> [Listed records]
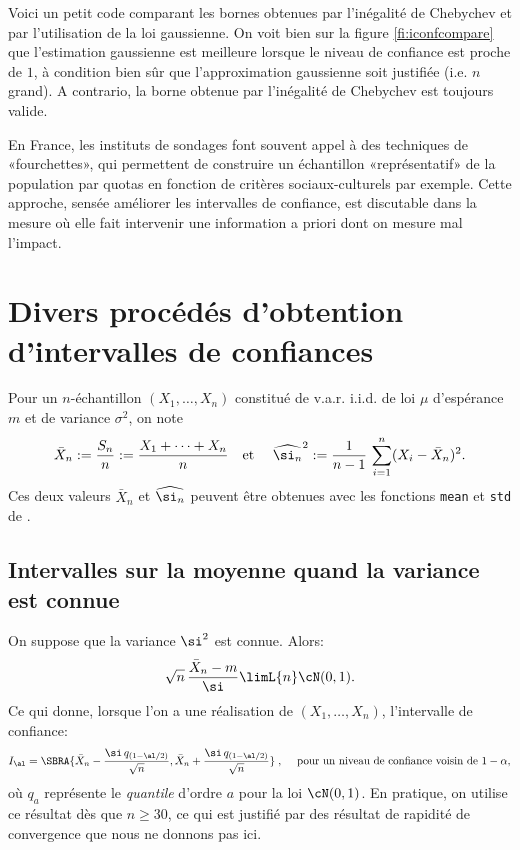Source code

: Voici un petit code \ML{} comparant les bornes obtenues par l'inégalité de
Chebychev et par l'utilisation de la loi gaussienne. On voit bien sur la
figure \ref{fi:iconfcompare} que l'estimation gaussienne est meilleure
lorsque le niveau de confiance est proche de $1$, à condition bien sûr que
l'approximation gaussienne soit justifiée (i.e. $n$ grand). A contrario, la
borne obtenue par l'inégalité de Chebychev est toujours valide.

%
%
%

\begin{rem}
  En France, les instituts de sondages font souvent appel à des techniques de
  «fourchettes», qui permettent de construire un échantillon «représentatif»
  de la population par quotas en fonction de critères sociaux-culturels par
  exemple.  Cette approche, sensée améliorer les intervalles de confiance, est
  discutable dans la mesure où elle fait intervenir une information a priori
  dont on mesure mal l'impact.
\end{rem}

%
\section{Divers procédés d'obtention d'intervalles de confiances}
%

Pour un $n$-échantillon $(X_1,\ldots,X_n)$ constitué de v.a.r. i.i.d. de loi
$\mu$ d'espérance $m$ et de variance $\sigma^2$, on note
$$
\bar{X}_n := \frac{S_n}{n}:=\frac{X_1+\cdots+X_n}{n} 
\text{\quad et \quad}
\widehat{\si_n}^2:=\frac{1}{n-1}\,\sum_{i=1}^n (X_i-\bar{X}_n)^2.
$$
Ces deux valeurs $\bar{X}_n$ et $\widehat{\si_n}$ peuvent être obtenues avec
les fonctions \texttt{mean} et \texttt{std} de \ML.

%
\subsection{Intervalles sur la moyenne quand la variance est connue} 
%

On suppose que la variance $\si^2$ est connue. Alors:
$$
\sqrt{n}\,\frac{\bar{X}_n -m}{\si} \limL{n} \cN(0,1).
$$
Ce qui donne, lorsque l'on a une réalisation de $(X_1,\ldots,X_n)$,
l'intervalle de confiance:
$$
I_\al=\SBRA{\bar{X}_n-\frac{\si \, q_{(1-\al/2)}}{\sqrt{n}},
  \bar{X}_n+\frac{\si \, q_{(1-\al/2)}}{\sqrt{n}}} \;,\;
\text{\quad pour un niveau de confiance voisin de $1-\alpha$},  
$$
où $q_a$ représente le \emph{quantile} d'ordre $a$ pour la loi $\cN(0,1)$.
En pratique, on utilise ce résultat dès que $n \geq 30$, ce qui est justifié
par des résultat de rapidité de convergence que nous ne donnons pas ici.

> [Work request] Each record has to be set down verbatim, and the pictures must not appear in the copy.

> [Your response]
Source code

: Voici un petit code \ML{} comparant les bornes obtenues par l'inégalité de
Chebychev et par l'utilisation de la loi gaussienne. On voit bien sur la
figure \ref{fi:iconfcompare} que l'estimation gaussienne est meilleure
lorsque le niveau de confiance est proche de $1$, à condition bien sûr que
l'approximation gaussienne soit justifiée (i.e. $n$ grand). A contrario, la
borne obtenue par l'inégalité de Chebychev est toujours valide.

%
%
%

\begin{rem}
  En France, les instituts de sondages font souvent appel à des techniques de
  «fourchettes», qui permettent de construire un échantillon «représentatif»
  de la population par quotas en fonction de critères sociaux-culturels par
  exemple.  Cette approche, sensée améliorer les intervalles de confiance, est
  discutable dans la mesure où elle fait intervenir une information a priori
  dont on mesure mal l'impact.
\end{rem}

%
\section{Divers procédés d'obtention d'intervalles de confiances}
%

Pour un $n$-échantillon $(X_1,\ldots,X_n)$ constitué de v.a.r. i.i.d. de loi
$\mu$ d'espérance $m$ et de variance $\sigma^2$, on note
$$
\bar{X}_n := \frac{S_n}{n}:=\frac{X_1+\cdots+X_n}{n} 
\text{\quad et \quad}
\widehat{\si_n}^2:=\frac{1}{n-1}\,\sum_{i=1}^n (X_i-\bar{X}_n)^2.
$$
Ces deux valeurs $\bar{X}_n$ et $\widehat{\si_n}$ peuvent être obtenues avec
les fonctions \texttt{mean} et \texttt{std} de \ML.

%
\subsection{Intervalles sur la moyenne quand la variance est connue} 
%

On suppose que la variance $\si^2$ est connue. Alors:
$$
\sqrt{n}\,\frac{\bar{X}_n -m}{\si} \limL{n} \cN(0,1).
$$
Ce qui donne, lorsque l'on a une réalisation de $(X_1,\ldots,X_n)$,
l'intervalle de confiance:
$$
I_\al=\SBRA{\bar{X}_n-\frac{\si \, q_{(1-\al/2)}}{\sqrt{n}},
  \bar{X}_n+\frac{\si \, q_{(1-\al/2)}}{\sqrt{n}}} \;,\;
\text{\quad pour un niveau de confiance voisin de $1-\alpha$},  
$$
où $q_a$ représente le \emph{quantile} d'ordre $a$ pour la loi $\cN(0,1)$.
En pratique, on utilise ce résultat dès que $n \geq 30$, ce qui est justifié
par des résultat de rapidité de convergence que nous ne donnons pas ici.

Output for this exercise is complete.